Detective Hiroshi Shimizu hadn't wanted to get involved in the investigation of the murder of the thief who'd visited Mattson's home, but somehow he viewed the body in a Tokyo alleyway. Somehow too he became involved in the search for the thief's murderer and then with Mattson's murder and the attempts on Jamie Mattson's life. The trouble was that for Hiroshi a reluctance to get involved didn't predicate a lack of enthusiasm for the case: he was going to get to the bottom of what was happening no matter what the risks.
We first met Hiroshi in The Last Train. He's mostly recovered from what happened in that case, but now he's sleeping in his office on a fold-out futon, knows that he really could do with a new coat but even though the weather is getting cold he doesn't know where his sweaters are. They might be in storage.
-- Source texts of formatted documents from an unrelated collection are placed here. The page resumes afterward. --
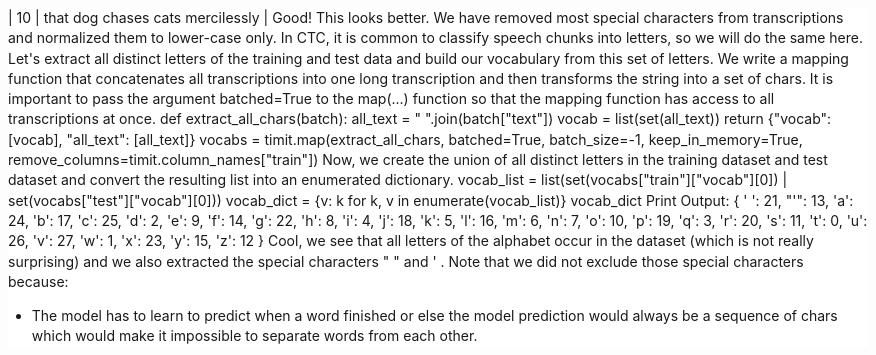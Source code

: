| 10 | that dog chases cats mercilessly |
Good! This looks better. We have removed most special characters from transcriptions and normalized them to lower-case only.
In CTC, it is common to classify speech chunks into letters, so we will do the same here. Let's extract all distinct letters of the training and test data and build our vocabulary from this set of letters.
We write a mapping function that concatenates all transcriptions into
one long transcription and then transforms the string into a set of
chars. It is important to pass the argument batched=True
to the
map(...)
function so that the mapping function has access to all
transcriptions at once.
def extract_all_chars(batch):
all_text = " ".join(batch["text"])
vocab = list(set(all_text))
return {"vocab": [vocab], "all_text": [all_text]}
vocabs = timit.map(extract_all_chars, batched=True, batch_size=-1, keep_in_memory=True, remove_columns=timit.column_names["train"])
Now, we create the union of all distinct letters in the training dataset and test dataset and convert the resulting list into an enumerated dictionary.
vocab_list = list(set(vocabs["train"]["vocab"][0]) | set(vocabs["test"]["vocab"][0]))
vocab_dict = {v: k for k, v in enumerate(vocab_list)}
vocab_dict
Print Output:
{
' ': 21,
"'": 13,
'a': 24,
'b': 17,
'c': 25,
'd': 2,
'e': 9,
'f': 14,
'g': 22,
'h': 8,
'i': 4,
'j': 18,
'k': 5,
'l': 16,
'm': 6,
'n': 7,
'o': 10,
'p': 19,
'q': 3,
'r': 20,
's': 11,
't': 0,
'u': 26,
'v': 27,
'w': 1,
'x': 23,
'y': 15,
'z': 12
}
Cool, we see that all letters of the alphabet occur in the dataset
(which is not really surprising) and we also extracted the special
characters " "
and '
. Note that we did not exclude those special
characters because:
- The model has to learn to predict when a word finished or else the model prediction would always be a sequence of chars which would make it impossible to separate words from each other.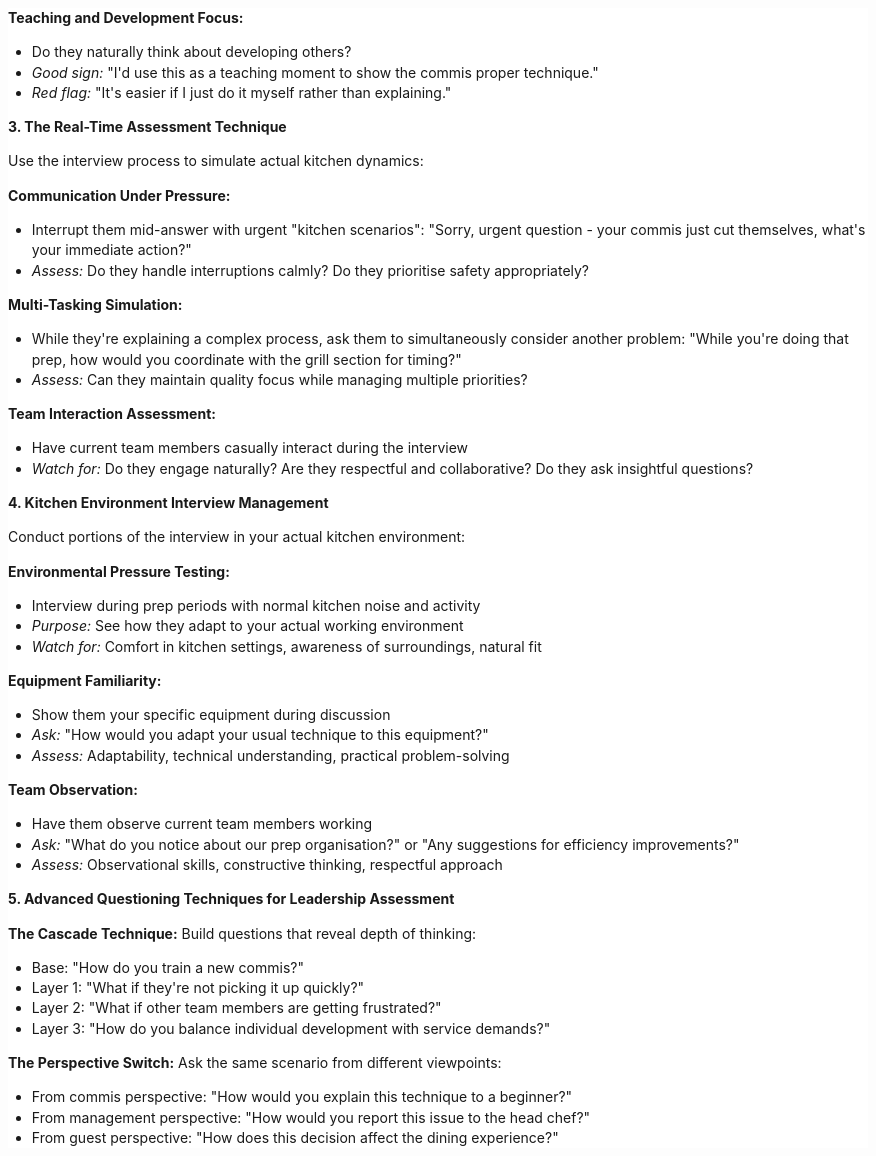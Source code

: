 **Teaching and Development Focus:**
- Do they naturally think about developing others?
- *Good sign:* "I'd use this as a teaching moment to show the commis proper technique."
- *Red flag:* "It's easier if I just do it myself rather than explaining."

**3. The Real-Time Assessment Technique**

Use the interview process to simulate actual kitchen dynamics:

**Communication Under Pressure:**
- Interrupt them mid-answer with urgent "kitchen scenarios": "Sorry, urgent question - your commis just cut themselves, what's your immediate action?"
- *Assess:* Do they handle interruptions calmly? Do they prioritise safety appropriately?

**Multi-Tasking Simulation:**
- While they're explaining a complex process, ask them to simultaneously consider another problem: "While you're doing that prep, how would you coordinate with the grill section for timing?"
- *Assess:* Can they maintain quality focus while managing multiple priorities?

**Team Interaction Assessment:**
- Have current team members casually interact during the interview
- *Watch for:* Do they engage naturally? Are they respectful and collaborative? Do they ask insightful questions?

**4. Kitchen Environment Interview Management**

Conduct portions of the interview in your actual kitchen environment:

**Environmental Pressure Testing:**
- Interview during prep periods with normal kitchen noise and activity
- *Purpose:* See how they adapt to your actual working environment
- *Watch for:* Comfort in kitchen settings, awareness of surroundings, natural fit

**Equipment Familiarity:**
- Show them your specific equipment during discussion
- *Ask:* "How would you adapt your usual technique to this equipment?"
- *Assess:* Adaptability, technical understanding, practical problem-solving

**Team Observation:**
- Have them observe current team members working
- *Ask:* "What do you notice about our prep organisation?" or "Any suggestions for efficiency improvements?"
- *Assess:* Observational skills, constructive thinking, respectful approach

**5. Advanced Questioning Techniques for Leadership Assessment**

**The Cascade Technique:**
Build questions that reveal depth of thinking:
- Base: "How do you train a new commis?"
- Layer 1: "What if they're not picking it up quickly?"
- Layer 2: "What if other team members are getting frustrated?"
- Layer 3: "How do you balance individual development with service demands?"

**The Perspective Switch:**
Ask the same scenario from different viewpoints:
- From commis perspective: "How would you explain this technique to a beginner?"
- From management perspective: "How would you report this issue to the head chef?"
- From guest perspective: "How does this decision affect the dining experience?"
What's important to him is Jamie Mattson's safety and this might have been easier to achieve if Jamie hadn't been quite so independent. She's half Japanese, half American and probably not completely at home in either country. Michael Pronko does a superb job of painting a picture of this disconnection, particularly with the USA. In some ways this is down to the way in which he brings Tokyo and the Japanese lifestyle so brilliantly to life, but there's a fundamental understanding of what it's like to be torn between two cultures.
It's a great plot too. We've a pretty good idea of who the baddies are from fairly early on, so whilst there's an element of the police procedural in the story it's essentially a great, well-constructed thriller, which picks up on the aftermath of the Fukushima nuclear disaster of March 2011. It's a scenario which - unfortunately - is only too believable.
You could read The Moving Blade as a standalone, but whilst there are only the mildest of spoilers for the first book in the series you'll get more out of both books if you read them in order. Start with The Last Train.
If you'd like to know more about life in Tokyo Michael Pronko's still your go-to author: have a look at Beauty and Chaos: Slices and Morsels of Tokyo Life and Motions and Moments: More Essays on Tokyo.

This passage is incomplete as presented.